## Task item
Repeat the data exactly. Pictures stay out.

## Recorded information
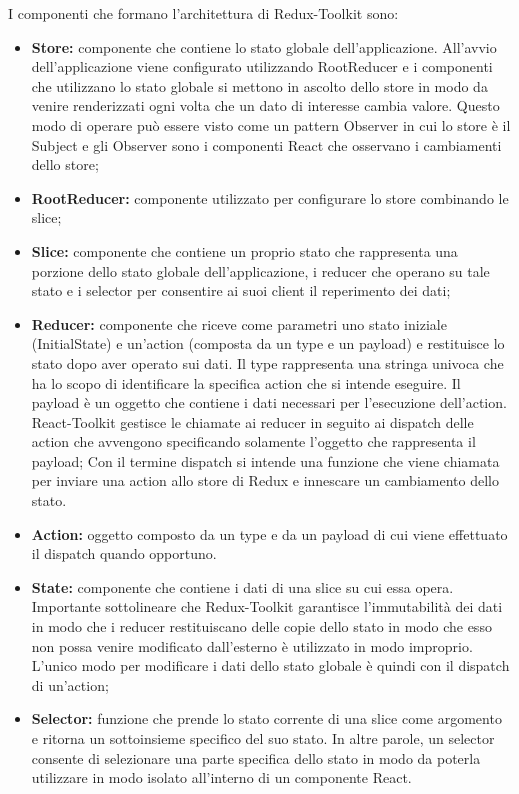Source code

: I componenti che formano l'architettura di Redux-Toolkit sono:
\begin{itemize}
      \item \textbf{Store:} componente che contiene lo stato globale dell'applicazione.
            All'avvio dell'applicazione viene configurato utilizzando RootReducer e i componenti che utilizzano
            lo stato globale si mettono in ascolto dello store in modo da venire renderizzati ogni volta che un dato
            di interesse cambia valore. Questo modo di operare può essere visto come un pattern Observer in
            cui lo store è il Subject e gli Observer sono i componenti React che osservano i cambiamenti dello store;
      \item \textbf{RootReducer:} componente utilizzato per configurare lo store combinando le slice;
      \item \textbf{Slice:} componente che contiene un proprio stato che rappresenta una porzione dello stato globale
            dell'applicazione, i reducer che operano su tale stato e i selector per consentire ai suoi client il
            reperimento dei dati;
      \item \textbf{Reducer:} componente che riceve come parametri uno stato iniziale (InitialState) e un'action
            (composta da un type e un payload) e restituisce lo stato dopo aver operato sui dati.
            Il type rappresenta una stringa univoca che ha lo scopo di identificare la specifica action che si intende eseguire.
            Il payload è un oggetto che contiene i dati necessari per l'esecuzione dell'action.
            React-Toolkit gestisce le chiamate ai reducer in seguito ai dispatch delle action che avvengono
            specificando solamente l'oggetto che rappresenta il payload;
            Con il termine dispatch si intende una funzione che viene chiamata per inviare una action allo store di Redux e innescare un cambiamento dello stato.
      \item \textbf{Action:} oggetto composto da un type e da un payload di cui viene effettuato il dispatch quando
            opportuno.
      \item \textbf{State:} componente che contiene i dati di una slice su cui essa opera.
            Importante sottolineare che Redux-Toolkit garantisce l'immutabilità dei dati in modo che i reducer restituiscano delle copie dello stato in modo che esso non possa venire
            modificato dall'esterno è utilizzato in modo improprio.
            L'unico modo per modificare i dati dello stato globale è quindi con il dispatch di un'action;
      \item \textbf{Selector:} funzione che prende lo stato corrente di una slice come argomento e ritorna un sottoinsieme
            specifico del suo stato. In altre parole, un selector consente di selezionare una parte specifica
            dello stato in modo da poterla utilizzare in modo isolato all'interno di un componente React.
\end{itemize}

## Task solution
Source code

: I componenti che formano l'architettura di Redux-Toolkit sono:
\begin{itemize}
      \item \textbf{Store:} componente che contiene lo stato globale dell'applicazione.
            All'avvio dell'applicazione viene configurato utilizzando RootReducer e i componenti che utilizzano
            lo stato globale si mettono in ascolto dello store in modo da venire renderizzati ogni volta che un dato
            di interesse cambia valore. Questo modo di operare può essere visto come un pattern Observer in
            cui lo store è il Subject e gli Observer sono i componenti React che osservano i cambiamenti dello store;
      \item \textbf{RootReducer:} componente utilizzato per configurare lo store combinando le slice;
      \item \textbf{Slice:} componente che contiene un proprio stato che rappresenta una porzione dello stato globale
            dell'applicazione, i reducer che operano su tale stato e i selector per consentire ai suoi client il
            reperimento dei dati;
      \item \textbf{Reducer:} componente che riceve come parametri uno stato iniziale (InitialState) e un'action
            (composta da un type e un payload) e restituisce lo stato dopo aver operato sui dati.
            Il type rappresenta una stringa univoca che ha lo scopo di identificare la specifica action che si intende eseguire.
            Il payload è un oggetto che contiene i dati necessari per l'esecuzione dell'action.
            React-Toolkit gestisce le chiamate ai reducer in seguito ai dispatch delle action che avvengono
            specificando solamente l'oggetto che rappresenta il payload;
            Con il termine dispatch si intende una funzione che viene chiamata per inviare una action allo store di Redux e innescare un cambiamento dello stato.
      \item \textbf{Action:} oggetto composto da un type e da un payload di cui viene effettuato il dispatch quando
            opportuno.
      \item \textbf{State:} componente che contiene i dati di una slice su cui essa opera.
            Importante sottolineare che Redux-Toolkit garantisce l'immutabilità dei dati in modo che i reducer restituiscano delle copie dello stato in modo che esso non possa venire
            modificato dall'esterno è utilizzato in modo improprio.
            L'unico modo per modificare i dati dello stato globale è quindi con il dispatch di un'action;
      \item \textbf{Selector:} funzione che prende lo stato corrente di una slice come argomento e ritorna un sottoinsieme
            specifico del suo stato. In altre parole, un selector consente di selezionare una parte specifica
            dello stato in modo da poterla utilizzare in modo isolato all'interno di un componente React.
\end{itemize}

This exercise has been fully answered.